▶ ASSIGNMENT
Go through the listing and copy each line that has the string "davinci" in it.

▶ DATASET RECORDS

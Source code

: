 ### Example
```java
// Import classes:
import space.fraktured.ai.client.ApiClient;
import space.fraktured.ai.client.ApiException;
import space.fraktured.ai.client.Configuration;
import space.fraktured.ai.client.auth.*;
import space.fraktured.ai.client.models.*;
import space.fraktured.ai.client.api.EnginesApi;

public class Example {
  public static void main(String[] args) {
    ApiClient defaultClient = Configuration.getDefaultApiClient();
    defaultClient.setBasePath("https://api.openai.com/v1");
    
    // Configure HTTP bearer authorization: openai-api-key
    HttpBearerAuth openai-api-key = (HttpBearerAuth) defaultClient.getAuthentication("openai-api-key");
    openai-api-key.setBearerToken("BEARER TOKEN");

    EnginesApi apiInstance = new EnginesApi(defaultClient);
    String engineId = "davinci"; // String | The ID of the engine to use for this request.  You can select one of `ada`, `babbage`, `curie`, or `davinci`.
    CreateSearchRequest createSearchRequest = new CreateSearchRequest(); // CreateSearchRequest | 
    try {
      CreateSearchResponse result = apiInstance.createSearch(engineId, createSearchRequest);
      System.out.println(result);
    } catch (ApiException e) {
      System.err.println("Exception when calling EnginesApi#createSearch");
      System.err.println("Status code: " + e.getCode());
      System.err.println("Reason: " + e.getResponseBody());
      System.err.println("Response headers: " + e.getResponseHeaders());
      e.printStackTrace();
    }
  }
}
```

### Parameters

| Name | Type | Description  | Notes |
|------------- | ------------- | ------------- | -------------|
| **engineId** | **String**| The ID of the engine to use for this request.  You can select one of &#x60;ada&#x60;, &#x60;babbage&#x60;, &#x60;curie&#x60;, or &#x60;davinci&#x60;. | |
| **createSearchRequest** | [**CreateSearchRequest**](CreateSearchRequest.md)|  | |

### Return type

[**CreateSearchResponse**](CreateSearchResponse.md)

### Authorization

--

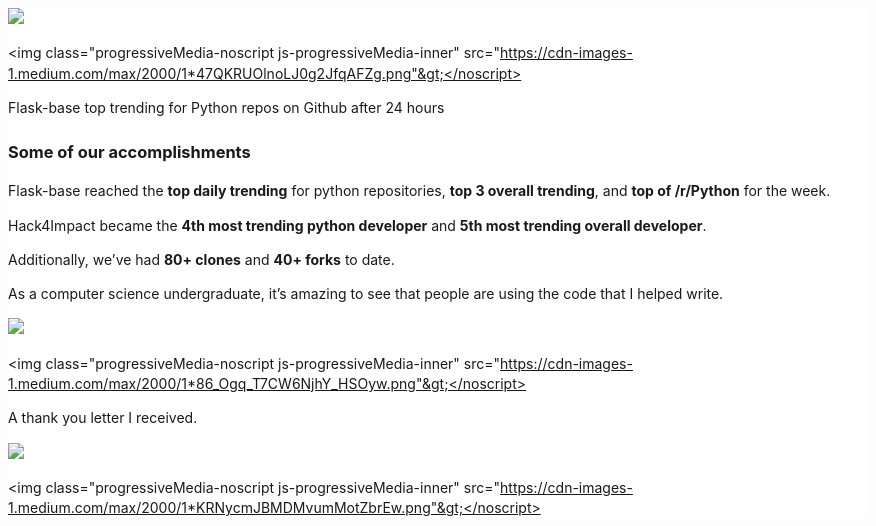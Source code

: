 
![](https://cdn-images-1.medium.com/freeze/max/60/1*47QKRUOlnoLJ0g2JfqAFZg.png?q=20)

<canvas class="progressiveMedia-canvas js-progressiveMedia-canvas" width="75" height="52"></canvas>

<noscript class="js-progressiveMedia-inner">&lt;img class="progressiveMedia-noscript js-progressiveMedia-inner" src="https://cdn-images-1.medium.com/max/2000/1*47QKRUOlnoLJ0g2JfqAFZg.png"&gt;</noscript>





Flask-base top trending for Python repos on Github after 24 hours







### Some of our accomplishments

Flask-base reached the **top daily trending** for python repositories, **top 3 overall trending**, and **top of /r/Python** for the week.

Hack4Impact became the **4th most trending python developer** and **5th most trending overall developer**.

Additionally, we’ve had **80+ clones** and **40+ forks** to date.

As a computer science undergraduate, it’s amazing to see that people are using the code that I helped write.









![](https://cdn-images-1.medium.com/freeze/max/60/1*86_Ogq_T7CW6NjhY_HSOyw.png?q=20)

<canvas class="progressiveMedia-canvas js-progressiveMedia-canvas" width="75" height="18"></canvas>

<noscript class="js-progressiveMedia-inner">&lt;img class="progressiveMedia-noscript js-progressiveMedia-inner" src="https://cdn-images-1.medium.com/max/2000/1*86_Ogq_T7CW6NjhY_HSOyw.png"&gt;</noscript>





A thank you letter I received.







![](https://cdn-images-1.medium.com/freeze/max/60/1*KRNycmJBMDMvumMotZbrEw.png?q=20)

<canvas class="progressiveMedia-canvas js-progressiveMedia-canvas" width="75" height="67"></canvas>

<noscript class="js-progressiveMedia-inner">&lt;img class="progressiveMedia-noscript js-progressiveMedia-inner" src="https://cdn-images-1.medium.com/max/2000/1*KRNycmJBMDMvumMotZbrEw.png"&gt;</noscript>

▶ ANSWER TO THIS EXERCISE
    String engineId = "davinci"; // String | The ID of the engine to use for this request.  You can select one of `ada`, `babbage`, `curie`, or `davinci`.
| **engineId** | **String**| The ID of the engine to use for this request.  You can select one of &#x60;ada&#x60;, &#x60;babbage&#x60;, &#x60;curie&#x60;, or &#x60;davinci&#x60;. | |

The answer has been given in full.